My initial answer was wrong. Instead of completely deleting it, I left it at the bottom of the post. I use notation now that slightly differ from my original post.

As before, I give only a partial answer related to the max eigenvalue question and the limsup. Recall that the tail estimates for the max eigenvalue is $$(P(\lambda_1(n) >2\sqrt{n}+tn^{-1/6})\sim e^{-Ct^{3/2}}$$ (see e.g. Ledoux's reviews or http://math.univ-lyon1.fr/~aubrun/recherche/smalldeviations/smalldeviations.pdf).

Now, the question is what is the scale in which the recentered and rescaled maximal eigenvalues start behaving like independent random variables. In my original post I essentially claimed this starts happening at scale roughly $n$. This is wrong: the correct scale is given by the so-called GUE minor process (described by Baryshnikov in 2001). Relevant to Gil's problem is the scaling limit computed by Forrester and Nagao: http://arxiv.org/pdf/0801.0100.pdf. They show that the correct scaling in $n^{2/3}$, that is that the (centered and rescaled) maximal eigenvalues of the GUE(n) and GUE(m) decorelate if $m-n>>n^{2/3}$ and are strongly correlated in $m-n<<n^{2/3}$. Using that, and Borel Cantelli, one gets the correct scale. The limsup can be taken over the sequence $a_n=n^3$ instead of $n$. If you go over that sequence, you get from Borel-Cantelli that you cannot exceed $t_{a_n}a_n^{-1/6}$ infinitely often as long as $$\sum_n e^{-C t_{a_n}^{3/2}}<\infty.$$ This will happen as soon as $t_{a_n}^{3/2}>C'\log n$, i.e. $t_{a_n}\sim C'' (\log n)^{2/3}$. Unravelling the definitions, this will give you an upper bound on the limsup that is $t_n\sim (\log n)^{2/3}$; that is, this will show that the function $F(n)$ is at most $C (\log n)^{2/3}/n^{1/6}$. The lower bound on the limsup will follows a similar pattern, using the asymptotic independence stated above, and will give the same function $F(n)$. One can also compute constants (for the a.s. convergence) in the same manner.

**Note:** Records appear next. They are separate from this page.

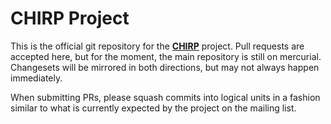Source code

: # CHIRP Project

This is the official git repository for the
__[CHIRP](https://chirp.danplanet.com)__ project. Pull requests are accepted
here, but for the moment, the main repository is still on mercurial.
Changesets will be mirrored in both directions, but may not always happen
immediately.

When submitting PRs, please squash commits into logical units in a fashion
similar to what is currently expected by the project on the mailing list.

Filling in the details in the above is beyond a mathoverflow answer, I may return to it in detail later.

I speculate that the liminf will use the lower tail estimates, which are of the form $e^{-Ct^{3})}$. Working with the same argument would then give $(\log n)^{1/3}/n^{1/6}$ as the correct scaling.

OLD (WRONG) POST:

The following is a partial answer with some hints on how to complete it; I may revisit it later with more details. The answer below refers to the max eigenvalue question, to the limsup, and does not attempt to get the constants, only the scale.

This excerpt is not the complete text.